Exercise aim
The lines to transcribe begin with the one containing "Apache License, Version 2.0" and end with the last line below; reproduce them exactly, without the pictures.

Extracted records
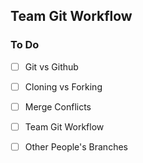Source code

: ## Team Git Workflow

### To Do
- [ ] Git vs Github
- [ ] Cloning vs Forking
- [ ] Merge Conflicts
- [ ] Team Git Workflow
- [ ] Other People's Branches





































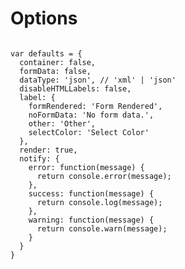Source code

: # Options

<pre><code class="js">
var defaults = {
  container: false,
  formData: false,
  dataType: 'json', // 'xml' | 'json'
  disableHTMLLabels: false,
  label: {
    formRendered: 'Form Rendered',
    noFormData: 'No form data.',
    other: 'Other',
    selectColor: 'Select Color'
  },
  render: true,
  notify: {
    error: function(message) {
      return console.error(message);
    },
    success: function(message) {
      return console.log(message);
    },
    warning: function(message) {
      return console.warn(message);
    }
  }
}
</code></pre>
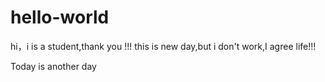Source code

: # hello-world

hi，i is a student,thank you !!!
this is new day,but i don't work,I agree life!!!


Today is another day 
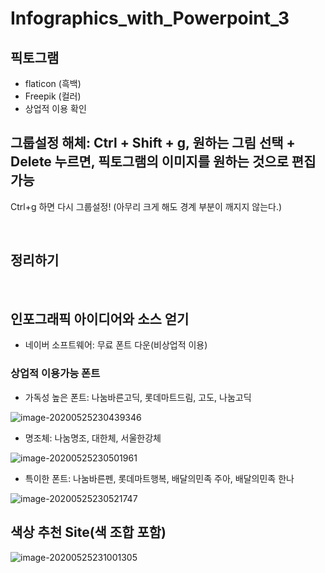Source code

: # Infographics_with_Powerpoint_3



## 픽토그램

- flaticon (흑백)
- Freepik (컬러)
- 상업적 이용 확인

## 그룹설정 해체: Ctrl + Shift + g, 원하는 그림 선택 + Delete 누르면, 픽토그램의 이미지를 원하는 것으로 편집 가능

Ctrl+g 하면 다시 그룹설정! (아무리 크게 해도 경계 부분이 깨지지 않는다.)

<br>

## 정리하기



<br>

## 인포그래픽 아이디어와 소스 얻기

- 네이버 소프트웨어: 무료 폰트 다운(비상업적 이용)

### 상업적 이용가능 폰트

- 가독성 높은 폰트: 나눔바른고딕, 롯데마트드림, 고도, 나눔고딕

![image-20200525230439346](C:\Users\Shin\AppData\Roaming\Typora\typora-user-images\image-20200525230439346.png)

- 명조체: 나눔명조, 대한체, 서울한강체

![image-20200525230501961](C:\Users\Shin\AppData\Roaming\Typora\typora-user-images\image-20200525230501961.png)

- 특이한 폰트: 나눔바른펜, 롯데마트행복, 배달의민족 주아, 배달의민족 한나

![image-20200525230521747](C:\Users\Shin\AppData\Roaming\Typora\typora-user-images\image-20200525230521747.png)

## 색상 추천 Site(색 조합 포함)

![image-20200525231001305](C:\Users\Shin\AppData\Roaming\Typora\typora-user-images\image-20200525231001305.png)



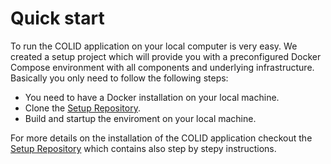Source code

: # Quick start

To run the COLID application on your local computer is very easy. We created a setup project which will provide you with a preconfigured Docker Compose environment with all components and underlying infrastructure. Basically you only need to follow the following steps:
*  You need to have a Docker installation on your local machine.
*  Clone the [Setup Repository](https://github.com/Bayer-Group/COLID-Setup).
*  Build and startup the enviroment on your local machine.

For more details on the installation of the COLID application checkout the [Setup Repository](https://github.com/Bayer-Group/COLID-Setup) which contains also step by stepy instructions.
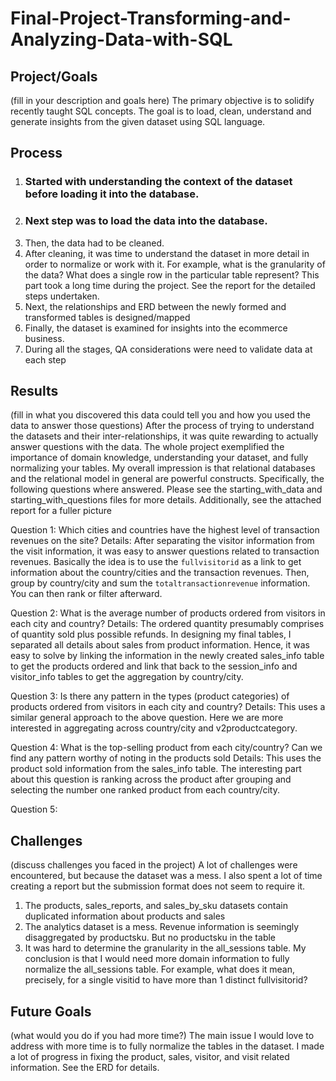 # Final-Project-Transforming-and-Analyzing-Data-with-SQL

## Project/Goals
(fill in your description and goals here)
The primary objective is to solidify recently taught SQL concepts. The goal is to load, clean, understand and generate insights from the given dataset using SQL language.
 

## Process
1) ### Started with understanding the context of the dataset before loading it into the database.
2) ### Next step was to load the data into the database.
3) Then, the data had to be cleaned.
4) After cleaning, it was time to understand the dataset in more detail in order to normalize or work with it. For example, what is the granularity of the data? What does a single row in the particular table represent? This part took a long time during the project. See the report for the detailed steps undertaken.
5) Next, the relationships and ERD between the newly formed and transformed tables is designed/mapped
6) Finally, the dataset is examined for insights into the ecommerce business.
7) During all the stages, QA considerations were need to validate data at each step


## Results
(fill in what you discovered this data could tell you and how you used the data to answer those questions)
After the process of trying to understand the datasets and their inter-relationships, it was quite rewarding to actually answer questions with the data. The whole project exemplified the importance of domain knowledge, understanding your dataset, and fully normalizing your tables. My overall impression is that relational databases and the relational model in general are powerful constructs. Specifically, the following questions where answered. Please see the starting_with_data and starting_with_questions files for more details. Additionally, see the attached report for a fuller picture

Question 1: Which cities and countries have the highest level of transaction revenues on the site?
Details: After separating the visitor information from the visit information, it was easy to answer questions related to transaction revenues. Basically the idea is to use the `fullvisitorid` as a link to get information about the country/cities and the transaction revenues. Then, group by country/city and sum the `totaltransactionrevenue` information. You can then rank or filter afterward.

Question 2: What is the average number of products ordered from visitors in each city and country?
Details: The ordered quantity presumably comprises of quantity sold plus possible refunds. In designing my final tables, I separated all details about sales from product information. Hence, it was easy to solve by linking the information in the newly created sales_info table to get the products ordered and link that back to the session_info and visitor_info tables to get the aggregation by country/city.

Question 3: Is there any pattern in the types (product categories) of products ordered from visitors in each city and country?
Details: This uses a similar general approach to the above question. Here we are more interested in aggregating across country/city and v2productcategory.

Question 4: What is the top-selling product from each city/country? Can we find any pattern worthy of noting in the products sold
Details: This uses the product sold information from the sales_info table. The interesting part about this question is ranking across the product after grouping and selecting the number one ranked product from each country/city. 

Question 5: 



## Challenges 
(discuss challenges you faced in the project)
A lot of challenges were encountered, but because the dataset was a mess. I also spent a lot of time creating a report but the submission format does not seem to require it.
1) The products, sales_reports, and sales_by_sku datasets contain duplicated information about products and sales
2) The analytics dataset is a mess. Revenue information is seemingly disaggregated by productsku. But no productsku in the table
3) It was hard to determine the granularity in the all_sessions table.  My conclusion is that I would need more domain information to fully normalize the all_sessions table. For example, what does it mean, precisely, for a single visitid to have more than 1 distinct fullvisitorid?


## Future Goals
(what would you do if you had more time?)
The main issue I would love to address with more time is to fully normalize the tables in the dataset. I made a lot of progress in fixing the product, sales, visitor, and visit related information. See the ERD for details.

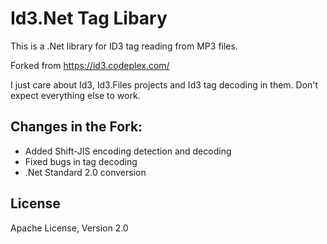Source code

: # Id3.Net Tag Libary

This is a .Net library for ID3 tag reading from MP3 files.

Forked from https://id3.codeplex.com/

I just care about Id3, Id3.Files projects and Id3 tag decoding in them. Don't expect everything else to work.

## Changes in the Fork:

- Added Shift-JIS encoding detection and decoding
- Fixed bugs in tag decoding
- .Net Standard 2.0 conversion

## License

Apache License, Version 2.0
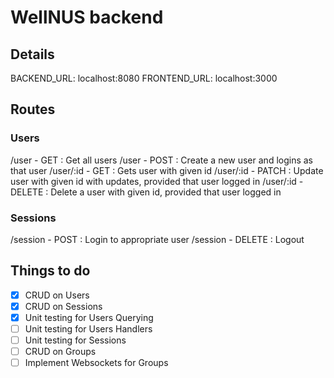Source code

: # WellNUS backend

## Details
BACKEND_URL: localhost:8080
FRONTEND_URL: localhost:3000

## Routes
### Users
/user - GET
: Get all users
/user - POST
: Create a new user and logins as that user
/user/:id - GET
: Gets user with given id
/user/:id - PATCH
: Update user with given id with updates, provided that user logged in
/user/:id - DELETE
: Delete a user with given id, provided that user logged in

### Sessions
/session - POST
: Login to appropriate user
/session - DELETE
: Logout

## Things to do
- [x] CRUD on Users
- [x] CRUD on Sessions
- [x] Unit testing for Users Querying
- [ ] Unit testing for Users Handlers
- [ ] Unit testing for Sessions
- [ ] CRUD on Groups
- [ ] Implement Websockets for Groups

Completed task
Apache License, Version 2.0
Source code

: # WellNUS backend

## Details
BACKEND_URL: localhost:8080
FRONTEND_URL: localhost:3000

## Routes
### Users
/user - GET
: Get all users
/user - POST
: Create a new user and logins as that user
/user/:id - GET
: Gets user with given id
/user/:id - PATCH
: Update user with given id with updates, provided that user logged in
/user/:id - DELETE
: Delete a user with given id, provided that user logged in

### Sessions
/session - POST
: Login to appropriate user
/session - DELETE
: Logout

## Things to do
- [x] CRUD on Users
- [x] CRUD on Sessions
- [x] Unit testing for Users Querying
- [ ] Unit testing for Users Handlers
- [ ] Unit testing for Sessions
- [ ] CRUD on Groups
- [ ] Implement Websockets for Groups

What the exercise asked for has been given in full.